Она не отстранилась на этот раз. Она оставила эту красивую голову, арабскую голову, на своей груди и когда пальцы Мориса искали ее пальцы, она протянула ему свою руку.

Морис повторял:

- Скажите мне, что это неправда, Йю, что ничего не изменилось, что вы больше не оттолкнете меня, как сейчас?

Когда он говорил ей таким ласковым тоном и с нежными жестами, она не могла устоять против его обаяния. Совесть уже сдавалась и голос ее шептал:

«Видишь, как он тебя любит: это ребенок, а не любовник, в чем же тут опасность?»

Но, наконец, ею овладел подъем энергии и, не отымая своей руки, она сказала:

- Выслушайте меня, Морис… Это правда, я была сегодня на улице Турин и я виделась с аббатом Гюгэ. Но я сделала это потому, что хотела проверить самое себя, придти в себя, после того, что случилось вчера… между нами…

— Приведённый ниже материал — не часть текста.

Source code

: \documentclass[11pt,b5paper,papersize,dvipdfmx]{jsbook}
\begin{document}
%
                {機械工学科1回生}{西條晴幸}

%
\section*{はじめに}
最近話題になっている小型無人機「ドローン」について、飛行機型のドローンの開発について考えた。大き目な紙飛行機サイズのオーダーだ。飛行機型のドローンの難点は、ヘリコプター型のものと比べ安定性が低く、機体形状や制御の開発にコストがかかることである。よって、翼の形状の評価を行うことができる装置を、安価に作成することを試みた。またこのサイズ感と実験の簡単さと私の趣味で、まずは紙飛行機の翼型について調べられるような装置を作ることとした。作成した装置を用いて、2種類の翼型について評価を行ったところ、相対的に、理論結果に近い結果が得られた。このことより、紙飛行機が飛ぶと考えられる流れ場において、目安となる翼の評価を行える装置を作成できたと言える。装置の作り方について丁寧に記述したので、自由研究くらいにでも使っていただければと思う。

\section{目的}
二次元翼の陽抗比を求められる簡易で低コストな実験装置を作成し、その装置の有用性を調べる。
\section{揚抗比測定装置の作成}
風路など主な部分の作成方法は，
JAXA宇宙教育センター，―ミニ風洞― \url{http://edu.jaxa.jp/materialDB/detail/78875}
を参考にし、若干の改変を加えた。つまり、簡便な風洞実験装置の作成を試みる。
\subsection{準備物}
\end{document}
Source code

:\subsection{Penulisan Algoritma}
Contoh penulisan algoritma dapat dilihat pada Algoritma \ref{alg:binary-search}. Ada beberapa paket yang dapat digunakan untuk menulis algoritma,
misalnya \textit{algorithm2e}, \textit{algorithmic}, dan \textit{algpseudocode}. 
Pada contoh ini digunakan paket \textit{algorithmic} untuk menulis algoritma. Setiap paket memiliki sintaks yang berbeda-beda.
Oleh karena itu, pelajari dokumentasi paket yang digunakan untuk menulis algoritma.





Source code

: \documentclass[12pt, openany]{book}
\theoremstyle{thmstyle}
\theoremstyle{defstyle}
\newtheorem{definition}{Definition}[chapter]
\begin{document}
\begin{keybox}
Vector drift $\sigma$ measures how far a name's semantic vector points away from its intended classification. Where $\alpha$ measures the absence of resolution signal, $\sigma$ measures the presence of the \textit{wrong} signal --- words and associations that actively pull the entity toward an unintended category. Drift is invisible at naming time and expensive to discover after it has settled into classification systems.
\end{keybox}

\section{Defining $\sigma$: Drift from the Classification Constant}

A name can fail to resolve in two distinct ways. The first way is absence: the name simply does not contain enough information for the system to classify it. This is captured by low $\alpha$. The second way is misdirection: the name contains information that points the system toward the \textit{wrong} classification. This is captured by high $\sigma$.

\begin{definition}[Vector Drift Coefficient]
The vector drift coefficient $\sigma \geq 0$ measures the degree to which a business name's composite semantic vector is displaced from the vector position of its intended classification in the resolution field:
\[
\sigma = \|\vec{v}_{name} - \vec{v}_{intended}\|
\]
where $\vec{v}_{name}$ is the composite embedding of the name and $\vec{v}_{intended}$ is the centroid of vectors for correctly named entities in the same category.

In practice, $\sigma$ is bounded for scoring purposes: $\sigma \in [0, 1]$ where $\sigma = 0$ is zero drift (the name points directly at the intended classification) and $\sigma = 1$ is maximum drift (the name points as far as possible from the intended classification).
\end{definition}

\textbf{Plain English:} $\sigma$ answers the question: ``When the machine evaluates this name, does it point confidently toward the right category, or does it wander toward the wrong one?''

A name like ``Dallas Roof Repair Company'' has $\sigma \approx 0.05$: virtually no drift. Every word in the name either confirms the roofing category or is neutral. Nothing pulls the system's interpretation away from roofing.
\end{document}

Верьте мне, дорогой друг мой!… Я не могу больше жить так около вас, как жила до сих пор. Это слишком опасна для нас обоих и я не имею права располагать собою.

Она ждала возражения, ответа Мориса… Но он ничего не сказал и продолжал сидеть в своей позе капризного и нежного ребенка. Она начала снова:

- Я обещала самой себе… много раньше, чем обещала… (она запнулась перед этим великим словом, которое Морис выслушал, пожав плечами)… Богу… не допустить ни вас… ни себя… идти по этому скользкому пути.

И на этот раз он ничего не ответил, только крепко сжимал пальцы своего друга. И это пожатие означало: «Говорите, говорите, я знаю, что вы меня любите и что все-таки вы моя». Ах, какая это была правда! В то время, как губы молодой женщины произносили эти рассудительные слова, она уже внутренне возмущалась против их бесполезности; она видела, что не убеждает ими ни Мориса, ни самое себя. Увы! они уже слишком далеко зашли в своем чувстве; могли ли они в один день, в порыве силы воли заставить себя разлюбить друг друга?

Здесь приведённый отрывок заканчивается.